Он сделал это так ярко, так ослепительно-щемяще, что Иванова до сих пор помнила то обрушивающееся на неё огромное нечеловеческое счастье, сносящее с ног – она с восторгом обхватывает руками свёрток толстого синего одеяла, силясь заглянуть за ворсистый угол конверта и увидеть, какой он – этот новый человек? Что он в ней изменит? И как изменится мир, когда брат откроет свои глаза?

Маленькой Ивановой, конечно, не дали Богдана по-настоящему. Окутывая её тревожным шелестом предупреждений «держи осторожно, не урони, аккуратнее!», ей положили брата на коленки, придерживая многочисленными женскими руками. Она пыталась заглянуть под край одеяла, чтобы увидеть помятое вытянутое лицо, но всё время отвлекалась, пытаясь сосчитать эти руки и раз за разом сбивалась. То ли четыре были руки, то ли шесть. На мгновение ей даже показалось, что мелькнули мужские руки, папины, но маленькая Иванова знала, что этого не может быть. Бабушка говорила, что папа умер. Что такое «умер» маленькая Иванова уже понимала. Но по-своему.

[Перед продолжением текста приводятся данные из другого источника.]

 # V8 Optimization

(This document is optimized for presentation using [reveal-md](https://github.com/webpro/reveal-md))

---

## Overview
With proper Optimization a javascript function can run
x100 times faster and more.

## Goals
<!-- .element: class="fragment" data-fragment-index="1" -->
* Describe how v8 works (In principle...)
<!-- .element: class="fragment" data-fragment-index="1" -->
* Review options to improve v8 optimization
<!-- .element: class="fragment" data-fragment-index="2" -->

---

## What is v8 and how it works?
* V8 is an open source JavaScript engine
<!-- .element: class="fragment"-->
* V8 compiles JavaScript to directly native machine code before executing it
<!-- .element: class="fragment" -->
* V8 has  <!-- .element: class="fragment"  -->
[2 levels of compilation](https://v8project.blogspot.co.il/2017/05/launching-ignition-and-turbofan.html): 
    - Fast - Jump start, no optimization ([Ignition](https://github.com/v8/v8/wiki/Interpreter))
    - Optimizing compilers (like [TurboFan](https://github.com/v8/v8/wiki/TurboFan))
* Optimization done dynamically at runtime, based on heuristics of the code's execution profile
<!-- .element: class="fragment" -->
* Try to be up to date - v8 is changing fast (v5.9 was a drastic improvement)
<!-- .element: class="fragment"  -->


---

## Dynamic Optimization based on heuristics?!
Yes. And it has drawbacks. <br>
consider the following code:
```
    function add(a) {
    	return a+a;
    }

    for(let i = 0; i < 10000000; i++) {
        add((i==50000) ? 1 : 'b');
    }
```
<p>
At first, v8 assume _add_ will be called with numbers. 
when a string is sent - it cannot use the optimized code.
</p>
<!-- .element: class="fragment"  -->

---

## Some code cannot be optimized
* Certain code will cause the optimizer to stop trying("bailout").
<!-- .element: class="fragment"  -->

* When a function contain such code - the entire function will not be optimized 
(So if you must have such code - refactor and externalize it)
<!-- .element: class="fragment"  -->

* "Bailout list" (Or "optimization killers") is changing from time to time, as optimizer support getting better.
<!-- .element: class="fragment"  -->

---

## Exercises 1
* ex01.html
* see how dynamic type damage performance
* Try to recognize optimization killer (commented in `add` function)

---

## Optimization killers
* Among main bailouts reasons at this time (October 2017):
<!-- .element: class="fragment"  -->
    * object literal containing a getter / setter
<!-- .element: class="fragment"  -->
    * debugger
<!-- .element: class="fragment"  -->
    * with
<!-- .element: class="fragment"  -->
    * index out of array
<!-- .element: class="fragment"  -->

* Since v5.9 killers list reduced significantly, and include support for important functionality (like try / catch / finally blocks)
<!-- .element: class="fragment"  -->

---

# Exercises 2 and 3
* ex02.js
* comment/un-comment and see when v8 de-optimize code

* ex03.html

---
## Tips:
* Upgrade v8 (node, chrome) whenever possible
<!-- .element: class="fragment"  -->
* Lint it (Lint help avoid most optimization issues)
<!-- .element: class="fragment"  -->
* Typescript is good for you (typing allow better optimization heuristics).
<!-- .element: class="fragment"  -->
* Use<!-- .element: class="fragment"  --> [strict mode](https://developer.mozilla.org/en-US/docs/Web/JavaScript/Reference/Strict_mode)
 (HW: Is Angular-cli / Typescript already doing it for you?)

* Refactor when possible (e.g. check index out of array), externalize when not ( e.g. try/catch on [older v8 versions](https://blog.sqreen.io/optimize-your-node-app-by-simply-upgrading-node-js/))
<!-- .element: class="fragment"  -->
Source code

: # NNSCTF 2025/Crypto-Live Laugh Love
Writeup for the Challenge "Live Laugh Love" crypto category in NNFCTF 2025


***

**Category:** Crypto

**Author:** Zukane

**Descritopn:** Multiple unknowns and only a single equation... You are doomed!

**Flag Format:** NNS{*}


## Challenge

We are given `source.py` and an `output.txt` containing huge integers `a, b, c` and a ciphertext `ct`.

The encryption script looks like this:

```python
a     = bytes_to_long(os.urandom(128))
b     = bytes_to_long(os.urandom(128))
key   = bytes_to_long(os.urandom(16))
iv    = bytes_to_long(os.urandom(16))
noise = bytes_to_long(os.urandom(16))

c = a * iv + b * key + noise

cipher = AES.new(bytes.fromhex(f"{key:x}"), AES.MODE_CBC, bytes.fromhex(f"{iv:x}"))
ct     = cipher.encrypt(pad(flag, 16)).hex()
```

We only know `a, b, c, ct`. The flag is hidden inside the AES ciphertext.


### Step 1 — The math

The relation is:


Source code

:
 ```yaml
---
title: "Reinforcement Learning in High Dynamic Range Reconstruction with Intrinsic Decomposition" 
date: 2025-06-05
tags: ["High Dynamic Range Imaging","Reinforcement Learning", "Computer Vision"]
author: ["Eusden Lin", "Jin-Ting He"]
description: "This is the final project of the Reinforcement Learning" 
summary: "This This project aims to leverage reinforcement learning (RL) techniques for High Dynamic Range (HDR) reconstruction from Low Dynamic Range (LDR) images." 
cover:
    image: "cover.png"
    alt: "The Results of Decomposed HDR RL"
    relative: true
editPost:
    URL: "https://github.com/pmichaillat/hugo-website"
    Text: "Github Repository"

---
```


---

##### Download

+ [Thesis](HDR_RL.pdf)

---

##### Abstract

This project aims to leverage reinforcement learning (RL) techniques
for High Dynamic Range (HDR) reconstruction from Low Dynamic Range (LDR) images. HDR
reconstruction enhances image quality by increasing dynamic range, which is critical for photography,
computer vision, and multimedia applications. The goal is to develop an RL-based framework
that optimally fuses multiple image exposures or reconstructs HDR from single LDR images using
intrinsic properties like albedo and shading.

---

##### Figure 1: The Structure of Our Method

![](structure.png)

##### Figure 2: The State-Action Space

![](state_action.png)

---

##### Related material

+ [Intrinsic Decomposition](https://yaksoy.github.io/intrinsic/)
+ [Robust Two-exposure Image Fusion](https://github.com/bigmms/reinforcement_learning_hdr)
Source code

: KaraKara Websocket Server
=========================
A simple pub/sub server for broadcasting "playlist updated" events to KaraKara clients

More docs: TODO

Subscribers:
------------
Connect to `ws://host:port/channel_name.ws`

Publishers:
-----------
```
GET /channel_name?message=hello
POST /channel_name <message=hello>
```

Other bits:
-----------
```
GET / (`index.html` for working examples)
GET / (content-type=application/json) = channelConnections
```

Богдан родился глубокой зимой. «Не в самую лучшую погоду» – причитала бабушка, укутывая её, чтобы ехать в роддом, забирать невестку и внука. Маленькая Иванова стояла неподвижно, боясь шелохнуться, и даже дышать старалась медленно и осторожно, чтобы не сердить бабушку. Та, пыхтя и отдуваясь, как большая полная кипящего варенья кастрюля, всегда раздражалась, когда приходилось одевать внучку. Это требовало нечеловеческих усилий: присесть, встать, наклониться, выпрямиться, снова нагнуться и еле-еле, хрустя всем телом, разогнуться. Бабушка кряхтела. Запихивала детские руки, путающиеся в резинках, к которым пришиты вечно убегающие варежки, в рукава шубки. Бабушка причитала, завязывая узловатыми пальцами бантик под шеей из замусоленных и пожеванных верёвочек шапки. И никак не поддавались непослушные детские ноги, проглоченные шерстяными носками, не желали влезать в негнущиеся валенки. Маленькая Иванова даже не пыталась помогать, зная, что сделает только хуже и получит неболючий, но обидный шлепок по попе. Она стояла, потея и мечтая поёрзать, пошевелиться, почесать спину, которую исколол грубый колючий свитер. Иванова ненавидела его всей своей маленькой душой. Она не раз устраивала маме скандал, ныла и даже рыдала, прося не надевать этот свитер. И мама, временами, когда была в хорошем настроении, поддавалась. Но с бабушкой это никогда не работало. Сколько бы маленькая Иванова не ныла, сколько бы ни рыдала, размазывая рукавом колючего свитера сопли по всему лицу, бабушка была непреклонна.

– Вырастешь, спасибо скажешь, – сварливо говорила она, и эта фраза пресекала бунт и подавляла революцию на корню. Маленькая Иванова смирялась, терпела мучения и ждала, когда её выпустят на улицу. Тогда весь большой мир ринется к ней навстречу, обнимет, утешит холодом, погладит ласковой, но колючей рукой по румяным щекам, вытирая слезы. Остатки их превратятся в солёный иней на ресницах и позволят забыть про надоедливый зуд.